- Directed by: Rangeela
- Written by: Syed Noor
- Produced by: Rangeela
- Starring: Naghma Rangeela Ejaz Durrani Nadeem
- Cinematography: Naeem Rizvi
- Music by: Kamal Ahmed
- Release date: 9 May 1969;
- Country: Pakistan
- Language: Urdu

= Diya Aur Toofan (1969 film) =

1969 Pakistani film

Diya Aur Toofan (دیا اور طوفان) is a 1969 Pakistani, Urdu romantic comedy film which is Produced & Directed by Rangeela.

It also stars Munawar Zarif, Naghma, Ejaz Durrani, Nadeem Baig and Agha Talish. It tells a story of a woman who marries the man she falls in love with but who dies before the marriage could be consummated, she is then thrown out of her in laws because they find out she is pregnant.

== Plot==
Diya aur Toofan tells the story of a tourist named Akbar (Ejaz Durrani) who travels to Muree and who's also a painter. He falls in love with the daughter, Sabrah (Naghma) of the man he's living with as a paying guest.
Akbar convinces his mother that he wants to marry Sabrah and only her and the mother finally agrees. But on the day of the wedding, Akbar has an accident and they don't manage to consummate their marriage but she is thrown out of her in-laws home, when they find out she is pregnant.

Sabrah leaves home and is saved by Nawab Sahib (Agha Talish), when she's nearly hit by a car. He takes Sabrah home and treats her as his daughter. Sabrah gives birth to a girl Salma (Rani).
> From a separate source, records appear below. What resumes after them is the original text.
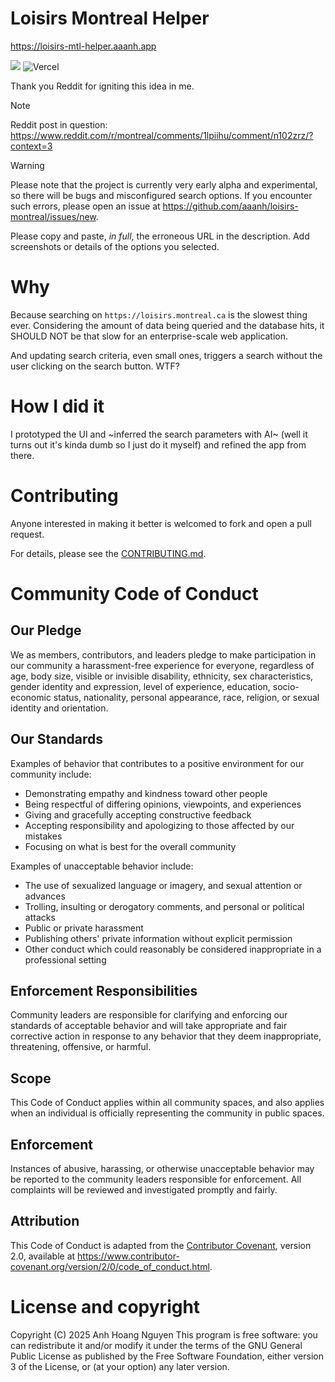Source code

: # Loisirs Montreal Helper

https://loisirs-mtl-helper.aaanh.app

![](https://img.shields.io/badge/status-experimental-yellow) ![Vercel](https://vercelbadge.vercel.app/api/aaanh/loisirs-montreal)

Thank you Reddit for igniting this idea in me.


> [!NOTE]
> Reddit post in question: 
> https://www.reddit.com/r/montreal/comments/1lpiihu/comment/n102zrz/?context=3

> [!WARNING]
> Please note that the project is currently very early alpha and experimental, so there will be bugs and misconfigured search options. If you encounter such errors, please open an issue at <https://github.com/aaanh/loisirs-montreal/issues/new>.
>
> Please copy and paste, _in full_, the erroneous URL in the description. Add screenshots or details of the options you selected.


# Why

Because searching on `https://loisirs.montreal.ca` is the slowest thing ever. Considering the amount of data being queried and the database hits, it SHOULD NOT be that slow for an enterprise-scale web application.

And updating search criteria, even small ones, triggers a search without the user clicking on the search button. WTF?

# How I did it

I prototyped the UI and ~inferred the search parameters with AI~ (well it turns out it's kinda dumb so I just do it myself) and refined the app from there.

# Contributing

Anyone interested in making it better is welcomed to fork and open a pull request.

For details, please see the [CONTRIBUTING.md](CONTRIBUTING.md).

# Community Code of Conduct

## Our Pledge

We as members, contributors, and leaders pledge to make participation in our community a harassment-free experience for everyone, regardless of age, body size, visible or invisible disability, ethnicity, sex characteristics, gender identity and expression, level of experience, education, socio-economic status, nationality, personal appearance, race, religion, or sexual identity and orientation.

## Our Standards

Examples of behavior that contributes to a positive environment for our community include:

* Demonstrating empathy and kindness toward other people
* Being respectful of differing opinions, viewpoints, and experiences
* Giving and gracefully accepting constructive feedback
* Accepting responsibility and apologizing to those affected by our mistakes
* Focusing on what is best for the overall community

Examples of unacceptable behavior include:

* The use of sexualized language or imagery, and sexual attention or advances
* Trolling, insulting or derogatory comments, and personal or political attacks
* Public or private harassment
* Publishing others' private information without explicit permission
* Other conduct which could reasonably be considered inappropriate in a professional setting

## Enforcement Responsibilities

Community leaders are responsible for clarifying and enforcing our standards of acceptable behavior and will take appropriate and fair corrective action in response to any behavior that they deem inappropriate, threatening, offensive, or harmful.

## Scope

This Code of Conduct applies within all community spaces, and also applies when an individual is officially representing the community in public spaces.

## Enforcement

Instances of abusive, harassing, or otherwise unacceptable behavior may be reported to the community leaders responsible for enforcement. All complaints will be reviewed and investigated promptly and fairly.

## Attribution

This Code of Conduct is adapted from the [Contributor Covenant](https://www.contributor-covenant.org), version 2.0, available at https://www.contributor-covenant.org/version/2/0/code_of_conduct.html.

# License and copyright

Copyright (C) 2025 Anh Hoang Nguyen
This program is free software: you can redistribute it and/or modify
it under the terms of the GNU General Public License as published by
the Free Software Foundation, either version 3 of the License, or
(at your option) any later version.
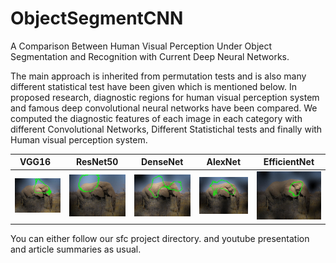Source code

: # ObjectSegmentCNN

A Comparison Between Human Visual Perception Under Object Segmentation and
Recognition with Current Deep Neural Networks.

The main approach is inherited from permutation tests and is also many different statistical test have been given which is mentioned below.
In proposed research, diagnostic regions for human visual perception system and famous deep convolutional neural networks have been compared.
We computed the diagnostic features of each image in each category with different Convolutional Networks, Different Statistichal tests and finally with Human visual perception system.


VGG16  &nbsp;              |  ResNet50                 | DenseNet               |  AlexNet                  |  EfficientNet         |
:-------------------------:|:-------------------------:|:-------------------------:|:-------------------------:|:-------------------------:|
![](images/VGG.jpg)        |![](images/RES.jpg)        |![](images/DNS.jpg)        |![](images/ALX.jpg)        |![](images/EFF.jpg)        |



You can either follow our sfc project directory.
and youtube presentation and article summaries as usual.
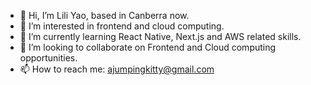 - 👋 Hi, I’m Lili Yao, based in Canberra now.
- 👀 I’m interested in frontend and cloud computing.
- 🌱 I’m currently learning React Native, Next.js and AWS related skills.
- 💞️ I’m looking to collaborate on Frontend and Cloud computing opportunities.
- 📫 How to reach me:
 ajumpingkitty@gmail.com

<!---
liliyao2022/liliyao2022 is a ✨ special ✨ repository because its `README.md` (this file) appears on your GitHub profile.
You can click the Preview link to take a look at your changes.
--->
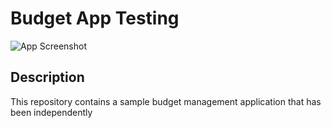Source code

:# Budget App Testing

![App Screenshot](link_to_screenshot.png)

## Description

This repository contains a sample budget management application that has been independently

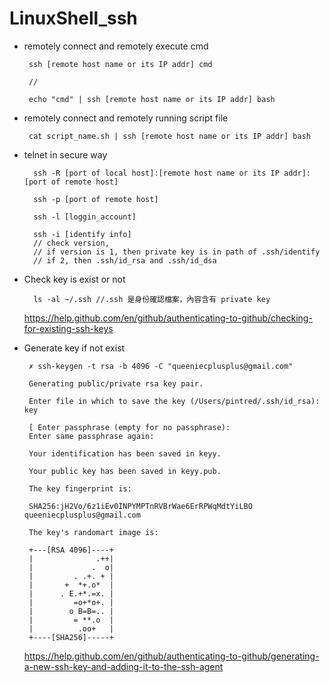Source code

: # LinuxShell_ssh

* remotely connect and remotely execute cmd

       ssh [remote host name or its IP addr] cmd
       
       //
       
       echo "cmd" | ssh [remote host name or its IP addr] bash
       
 
* remotely connect and remotely running script file

       cat script_name.sh | ssh [remote host name or its IP addr] bash

* telnet in secure way

        ssh -R [port of local host]:[remote host name or its IP addr]:[port of remote host]

        ssh -p [port of remote host]

        ssh -l [loggin_account]

        ssh -i [identify info]
        // check version,
        // if version is 1, then private key is in path of .ssh/identify
        // if 2, then .ssh/id_rsa and .ssh/id_dsa

 * Check key is exist or not
 
         ls -al ~/.ssh //.ssh 是身份確認檔案，內容含有 private key
 
      https://help.github.com/en/github/authenticating-to-github/checking-for-existing-ssh-keys
 
 * Generate key if not exist
 
        ✗ ssh-keygen -t rsa -b 4096 -C "queeniecplusplus@gmail.com"
           
        Generating public/private rsa key pair.
        
        Enter file in which to save the key (/Users/pintred/.ssh/id_rsa): key 
        
        [ Enter passphrase (empty for no passphrase): 
        Enter same passphrase again: 
        
        Your identification has been saved in keyy.
        
        Your public key has been saved in keyy.pub.
        
        The key fingerprint is:
        
        SHA256:jH2Vo/6z1iEv0INPYMPTnRVBrWae6ErRPWqMdtYiLBO queeniecplusplus@gmail.com
        
        The key's randomart image is:
        
        +---[RSA 4096]----+
        |              .++|
        |             .  o|
        |         . .+. + |
        |       +  *+.o*  |
        |      . E.+*.=x. |
        |         =o+*o+. |
        |        o B=B=.. |
        |         = **.o  |
        |          .oo+   |
        +----[SHA256]-----+

      https://help.github.com/en/github/authenticating-to-github/generating-a-new-ssh-key-and-adding-it-to-the-ssh-agent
Salma is saved from a poisonous snake by no other than Akbar who she doesn't know is her father.

==Film's reception==
This film's comedy is acted out by {Rangeela} as Deewana and {Munawar Zarif} as Abdullah and stars many others in small roles such as {Nadeem Baig}. Rangeela received surprisingly good reviews by the film critics as a producer, director and singer for this film in 1969.

==Cast==
- Rangeela - Deewana
- Naghma - Sabrah
- Rani - Salma
- Ejaz - Akbar
- Munawar Zarif - Abdullah
- Zulfi
- Agha Talish - Nawab Sahib
- Nadeem Baig - Doctor

==Hit song from this film==
- "Gaa Meray Manwa Gaata Jaa Re" Sung and written by Rangeela, music by Kamal Ahmed.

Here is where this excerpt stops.